Print the data below exactly, but only the lines from the one containing "dove l'accumulo è" down to the one containing "impiega più tempo", inclusive.

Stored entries
Segment Open

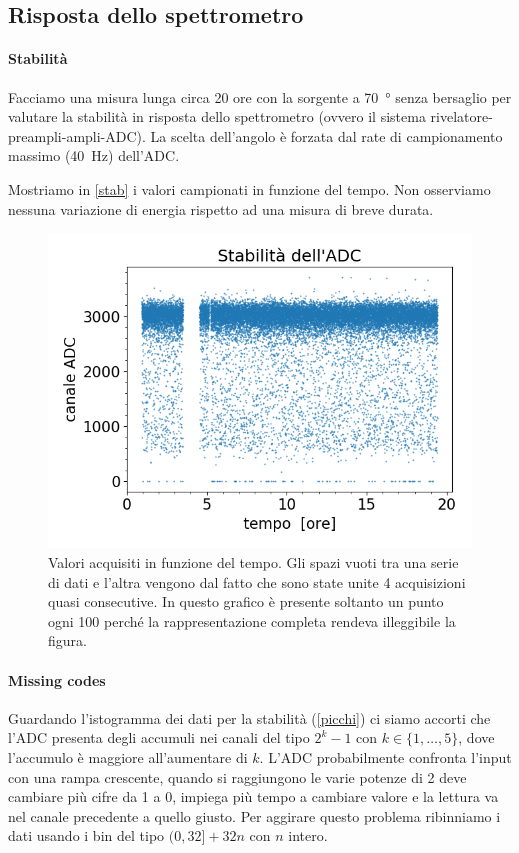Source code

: \subsection{Risposta dello spettrometro}

\paragraph{Stabilità} Facciamo una misura lunga circa 20 ore con la sorgente a \SI{70}{\degree} senza bersaglio per valutare la stabilità in risposta dello spettrometro (ovvero il sistema rivelatore-preampli-ampli-ADC).
La scelta dell'angolo è forzata dal rate di campionamento massimo (\SI{40}{Hz}) dell'ADC.

Mostriamo in \autoref{stab} i valori campionati in funzione del tempo. Non osserviamo nessuna variazione di energia rispetto ad una misura di breve durata.

\begin{figure}[h]
\centering
\includegraphics[width=30 em]{immagini/stab.png}
\caption{Valori acquisiti in funzione del tempo. Gli spazi vuoti tra una serie di dati e l'altra vengono dal fatto che sono state unite 4 acquisizioni quasi consecutive.
In questo grafico è presente soltanto un punto ogni 100 perché la rappresentazione completa rendeva illeggibile la figura.}
\label{stab}
\end{figure}

\paragraph{Missing codes}

Guardando l'istogramma dei dati per la stabilità (\autoref{picchi})
ci siamo accorti che l'ADC presenta degli accumuli nei canali del tipo $2^{k} - 1$ con $k\in\{1,\dots,5\}$,
dove l'accumulo è maggiore all'aumentare di $k$.
L'ADC probabilmente confronta l'input con una rampa crescente,
quando si raggiungono le varie potenze di 2 deve cambiare più cifre da 1 a 0,
impiega più tempo a cambiare valore e la lettura va nel canale precedente a quello giusto.
Per aggirare questo problema ribinniamo i dati usando i bin del tipo $(0,32]+32n$ con $n$ intero.

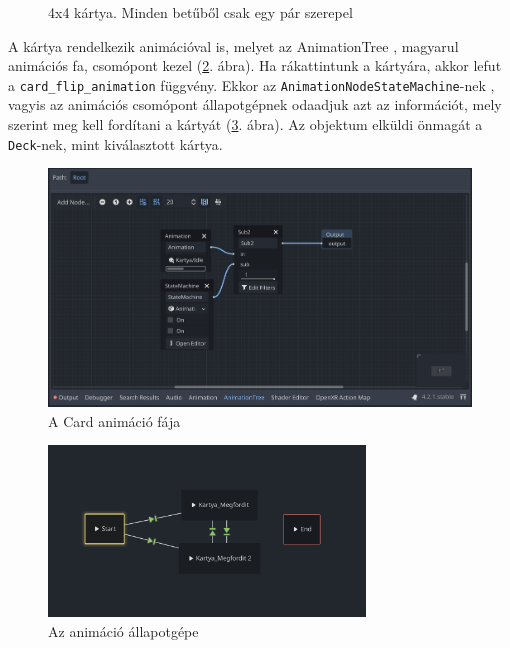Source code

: \begin{figure}[H]
\begin{minipage}[b]{0.45\textwidth}
        \caption{4x4 kártya. Minden betűből csak egy pár szerepel}
        \label{img:cards_has_pairs}  
    \end{minipage}
\end{figure}

A kártya rendelkezik animációval is, melyet az AnimationTree \cite{Animatio38:online}, magyarul animációs fa, csomópont kezel (\ref{img:animation_tree}. ábra). 
Ha rákattintunk a kártyára, akkor lefut a \lstinline|card_flip_animation| függvény.
Ekkor az \lstinline|AnimationNodeStateMachine|-nek \cite{Animatio50:online}, vagyis az animációs csomópont állapotgépnek odaadjuk azt az információt, mely szerint meg kell fordítani a kártyát (\ref{img:state_machine}. ábra).
Az objektum elküldi önmagát a \lstinline|Deck|-nek, mint kiválasztott kártya. 
\begin{figure}[h]
    \centering
    \includegraphics[width=\textwidth]{img/animation_tree.png}
    \caption{A Card animáció fája}
    \label{img:animation_tree}  
\end{figure}

\begin{figure}[h]
    \centering
    \includegraphics[width=0.75\textwidth]{img/allapotgep.png}
    \caption{Az animáció állapotgépe}
    \label{img:state_machine}  
\end{figure}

Segment Closed

» **Solution to the problem**
dove l'accumulo è maggiore all'aumentare di $k$.
L'ADC probabilmente confronta l'input con una rampa crescente,
quando si raggiungono le varie potenze di 2 deve cambiare più cifre da 1 a 0,
impiega più tempo a cambiare valore e la lettura va nel canale precedente a quello giusto.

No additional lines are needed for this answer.